“No one who is not deeply corrupted will think of making
learning a form of commerce for his own enrichment.” (37).
Marjorie Garber, in her book The Use and Abuse of Literature, examines all of the ways the written
word has been promoted, performed, presented, plagiarized, and consumed by the
public. It is a wide ranging work. A big swath of what we might call the
literary universe is discussed in non-academic terms. The guiding question that
fuels all the explorations is definitional: what is literature? Garber keeps both edges of her chosen title
close together. Literature of every kind has by turns been used in a myriad of
ways and abused in just as many. The work doesn’t just examine the highbrow
stuff. The philistine stuff gets plenty of room to disco. The literary world,
Garber argues, is constantly evolving. Literature is a living breathing thing
and we will continue to talk and absorb literature in all its different guises.

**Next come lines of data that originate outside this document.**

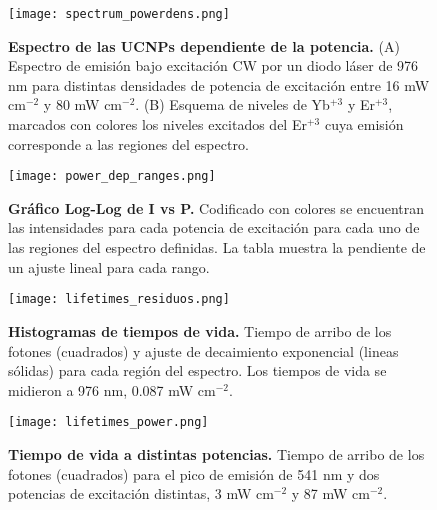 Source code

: \begin{figure}
    \centering
    \texttt{[image: spectrum\_powerdens.png]}
    \caption{\textbf{Espectro de las UCNPs dependiente de la potencia.} (A) Espectro de emisión bajo excitación CW por un diodo láser de 976 nm para distintas densidades de potencia de excitación entre 16 mW cm$^{-2}$ y 80 mW cm$^{-2}$.
    (B) Esquema de niveles de Yb$^{+3}$ y Er$^{+3}$, marcados con colores los niveles excitados del Er$^{+3}$ cuya emisión corresponde a las regiones del espectro.}
    \label{fig:power_dep_spectrum}
\end{figure}

\begin{figure}
    \centering
    \texttt{[image: power\_dep\_ranges.png]}
    \caption{\textbf{Gráfico Log-Log de I vs P.} Codificado con colores se encuentran las intensidades para cada potencia de excitación para cada uno de las regiones del espectro definidas. La tabla muestra la pendiente de un ajuste lineal para cada rango.}
    \label{fig:power_dep_ranges}
\end{figure}


\begin{figure}
    \centering
    \texttt{[image: lifetimes\_residuos.png]}
    \caption{\textbf{Histogramas de tiempos de vida.} Tiempo de arribo de los fotones (cuadrados) y ajuste de decaimiento exponencial (lineas sólidas) para cada región del espectro. Los tiempos de vida se midieron a 976 nm, 0.087 mW cm$^{-2}$.}
    \label{fig:lifetimes}
\end{figure}

\begin{SCfigure}
    \centering
    \texttt{[image: lifetimes\_power.png]}
    \caption{\textbf{Tiempo de vida a distintas potencias.} Tiempo de arribo de los fotones (cuadrados) para el pico de emisión de 541 nm y dos potencias de excitación distintas, 3 mW cm$^{-2}$ y 87 mW cm$^{-2}$.}
    \label{fig:lifetimes_power}
\end{SCfigure}

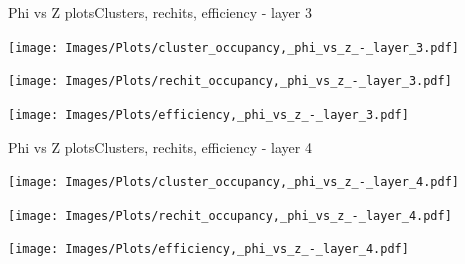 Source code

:\documentclass{beamer}
\begin{document}
\begin{frame}{Phi vs Z plots}{Clusters, rechits, efficiency - layer 3}
  \hspace{0.01\textwidth}%
  \begin{minipage}{0.32\textwidth}
    \centering
    \texttt{[image: Images/Plots/cluster\_occupancy,\_phi\_vs\_z\_-\_layer\_3.pdf]}
  \end{minipage}%
  \hspace{0.01\textwidth}%
  \begin{minipage}{0.32\textwidth}
    \centering
    \texttt{[image: Images/Plots/rechit\_occupancy,\_phi\_vs\_z\_-\_layer\_3.pdf]}
  \end{minipage}
  \vspace*{0.2cm}
  \begin{minipage}{0.32\textwidth}
    \centering
    \texttt{[image: Images/Plots/efficiency,\_phi\_vs\_z\_-\_layer\_3.pdf]}
  \end{minipage}%
\end{frame}

\begin{frame}{Phi vs Z plots}{Clusters, rechits, efficiency - layer 4}
  \hspace{0.01\textwidth}%
  \begin{minipage}{0.32\textwidth}
    \centering
    \texttt{[image: Images/Plots/cluster\_occupancy,\_phi\_vs\_z\_-\_layer\_4.pdf]}
  \end{minipage}%
  \hspace{0.01\textwidth}%
  \begin{minipage}{0.32\textwidth}
    \centering
    \texttt{[image: Images/Plots/rechit\_occupancy,\_phi\_vs\_z\_-\_layer\_4.pdf]}
  \end{minipage}
  \vspace*{0.2cm}
  \begin{minipage}{0.32\textwidth}
    \centering
    \texttt{[image: Images/Plots/efficiency,\_phi\_vs\_z\_-\_layer\_4.pdf]}
  \end{minipage}%
\end{frame}
\end{document}
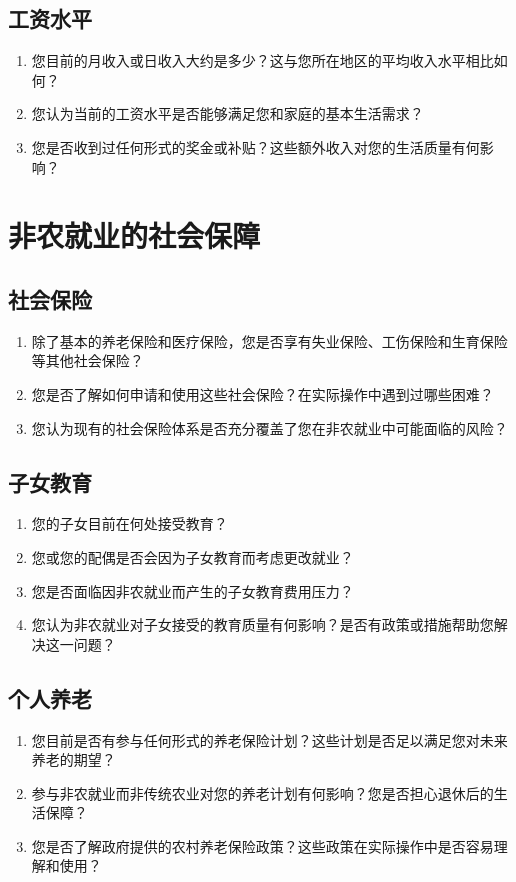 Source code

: \documentclass[12pt]{article}
\begin{document}
\subsection*{工资水平}
\begin{enumerate}
    \item 您目前的月收入或日收入大约是多少？这与您所在地区的平均收入水平相比如何？
    \item 您认为当前的工资水平是否能够满足您和家庭的基本生活需求？
    \item 您是否收到过任何形式的奖金或补贴？这些额外收入对您的生活质量有何影响？
\end{enumerate}

\section{非农就业的社会保障}

\subsection*{社会保险}
\begin{enumerate}
    \item 除了基本的养老保险和医疗保险，您是否享有失业保险、工伤保险和生育保险等其他社会保险？
    \item 您是否了解如何申请和使用这些社会保险？在实际操作中遇到过哪些困难？
    \item 您认为现有的社会保险体系是否充分覆盖了您在非农就业中可能面临的风险？
\end{enumerate}

\subsection*{子女教育}
\begin{enumerate}
    \item 您的子女目前在何处接受教育？
    \item 您或您的配偶是否会因为子女教育而考虑更改就业？
    \item 您是否面临因非农就业而产生的子女教育费用压力？
    \item 您认为非农就业对子女接受的教育质量有何影响？是否有政策或措施帮助您解决这一问题？
\end{enumerate}

\subsection*{个人养老}
\begin{enumerate}
    \item 您目前是否有参与任何形式的养老保险计划？这些计划是否足以满足您对未来养老的期望？
    \item 参与非农就业而非传统农业对您的养老计划有何影响？您是否担心退休后的生活保障？
    \item 您是否了解政府提供的农村养老保险政策？这些政策在实际操作中是否容易理解和使用？
\end{enumerate}
\end{document}

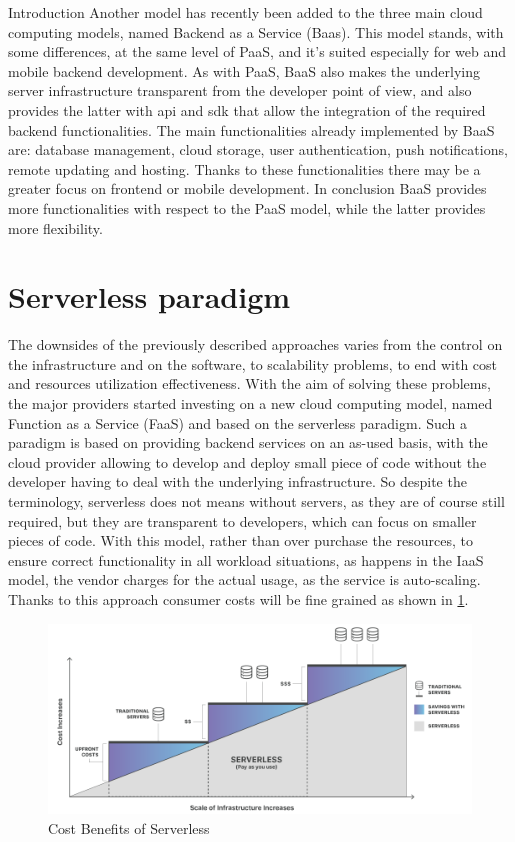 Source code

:\begin{chapter}{Introduction}
    Another model has recently been added to the three main cloud computing models, named
    Backend as a Service (Baas). This model stands, with some differences, at the same
    level of PaaS, and it's suited especially for web and mobile backend development.
    As with PaaS, BaaS also makes the underlying server infrastructure transparent
    from the developer point of view, and also provides the latter with api and sdk
    that allow the integration of the required backend functionalities.
    The main functionalities already implemented by BaaS are: database management,
    cloud storage, user authentication, push notifications, remote updating and hosting.
    Thanks to these functionalities there may be a greater focus on frontend or mobile
    development.
    In conclusion BaaS provides more functionalities with respect to the PaaS model,
    while the latter provides more flexibility.

    \section{Serverless paradigm}
    The downsides of the previously described approaches varies from the control on the
    infrastructure and on the software, to scalability problems, to end with cost
    and resources utilization effectiveness.
    With the aim of solving these problems, the major providers started investing on
    a new cloud computing model, named Function as a Service (FaaS) and based on the
    serverless paradigm.
    Such a paradigm is based on providing backend services on an as-used basis, with
    the cloud provider allowing to develop and deploy small piece of code without
    the developer having to deal with the underlying infrastructure.
    So despite the terminology, serverless does not means without servers, as they are
    of course still required, but they are transparent to developers, which can focus
    on smaller pieces of code.
    With this model, rather than over purchase the resources, to ensure correct
    functionality in all workload situations, as happens in the IaaS model, the vendor
    charges for the actual usage, as the service is auto-scaling. Thanks to this approach
    consumer costs will be fine grained as shown in \ref{fig:serverless_benefits}.

    \begin{figure}
        \centering
        \includegraphics[width=\linewidth]{source/images/benefits-of-serverless.png}
        \caption{Cost Benefits of Serverless}
        \label{fig:serverless_benefits}
    \end{figure}


\end{chapter}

For example, Shakespeare will always remain new because every generation has to
absorb him, comment on him, praise or complain about him. The same goes for
comics.
The Use and Abuse
of Literature reads like a cultural history of literature, the ways that
people and society have responded to literature and how it has shaped us over
the centuries. Literary studies—from the exercises of the great
critic-connoisseurs to the essay writings of high school kids—is a process. It
is an ongoing discussion with the works of the past reinterpreted and digested
in new ways with each successive generation. There is no ultimate, true once
and for all time, reading of any literary work (prose, poetry or otherwise).